• [Task to complete]: From the line with "under a curve." down to the final line of the records below, retype everything exactly and leave out the rest.
____________
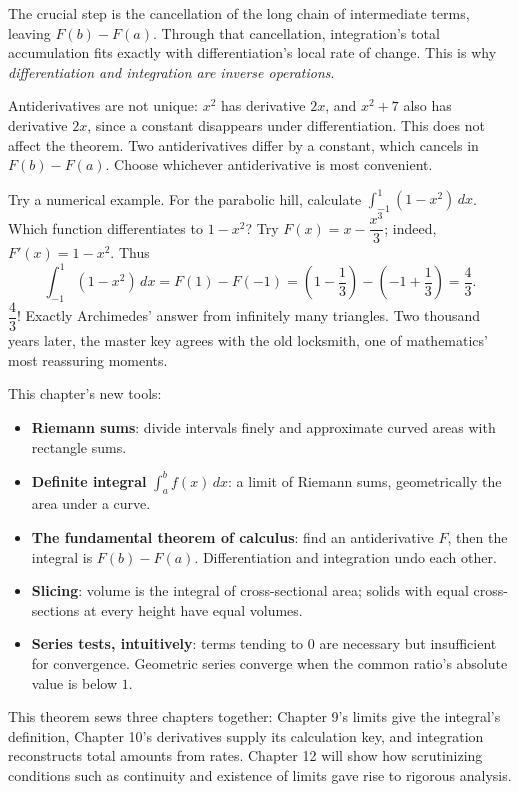 The crucial step is the cancellation of the long chain of intermediate terms, leaving $F(b)-F(a)$. Through that cancellation, integration's total accumulation fits exactly with differentiation's local rate of change. This is why \emph{differentiation and integration are inverse operations}.

\begin{zhu}
Antiderivatives are not unique: $x^{2}$ has derivative $2x$, and $x^{2}+7$ also has derivative $2x$, since a constant disappears under differentiation. This does not affect the theorem. Two antiderivatives differ by a constant, which cancels in $F(b)-F(a)$. Choose whichever antiderivative is most convenient.
\end{zhu}

Try a numerical example. For the parabolic hill, calculate $\int_{-1}^{1}(1-x^{2})\,dx$. Which function differentiates to $1-x^{2}$? Try $F(x)=x-\dfrac{x^{3}}{3}$; indeed, $F'(x)=1-x^{2}$. Thus
\[
\int_{-1}^{1}(1-x^{2})\,dx=F(1)-F(-1)=\left(1-\frac13\right)-\left(-1+\frac13\right)=\frac43 .
\]
$\dfrac43$! Exactly Archimedes' answer from infinitely many triangles. Two thousand years later, the master key agrees with the old locksmith, one of mathematics' most reassuring moments.

\begin{toolbox}
This chapter's new tools:
\begin{itemize}
  \item \textbf{Riemann sums}: divide intervals finely and approximate curved areas with rectangle sums.
  \item \textbf{Definite integral} $\int_a^b f(x)\,dx$: a limit of Riemann sums, geometrically the area under a curve.
  \item \textbf{The fundamental theorem of calculus}: find an antiderivative $F$, then the integral is $F(b)-F(a)$. Differentiation and integration undo each other.
  \item \textbf{Slicing}: volume is the integral of cross-sectional area; solids with equal cross-sections at every height have equal volumes.
  \item \textbf{Series tests, intuitively}: terms tending to $0$ are necessary but insufficient for convergence. Geometric series converge when the common ratio's absolute value is below $1$.
\end{itemize}
\end{toolbox}

\begin{lianjie}
This theorem sews three chapters together: Chapter 9's limits give the integral's definition, Chapter 10's derivatives supply its calculation key, and integration reconstructs total amounts from rates. Chapter 12 will show how scrutinizing conditions such as continuity and existence of limits gave rise to rigorous analysis.
\end{lianjie}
____________
• [Solution to the exercise]:
  \item \textbf{Definite integral} $\int_a^b f(x)\,dx$: a limit of Riemann sums, geometrically the area under a curve.
  \item \textbf{The fundamental theorem of calculus}: find an antiderivative $F$, then the integral is $F(b)-F(a)$. Differentiation and integration undo each other.
  \item \textbf{Slicing}: volume is the integral of cross-sectional area; solids with equal cross-sections at every height have equal volumes.
  \item \textbf{Series tests, intuitively}: terms tending to $0$ are necessary but insufficient for convergence. Geometric series converge when the common ratio's absolute value is below $1$.
\end{itemize}
\end{toolbox}

\begin{lianjie}
This theorem sews three chapters together: Chapter 9's limits give the integral's definition, Chapter 10's derivatives supply its calculation key, and integration reconstructs total amounts from rates. Chapter 12 will show how scrutinizing conditions such as continuity and existence of limits gave rise to rigorous analysis.
\end{lianjie}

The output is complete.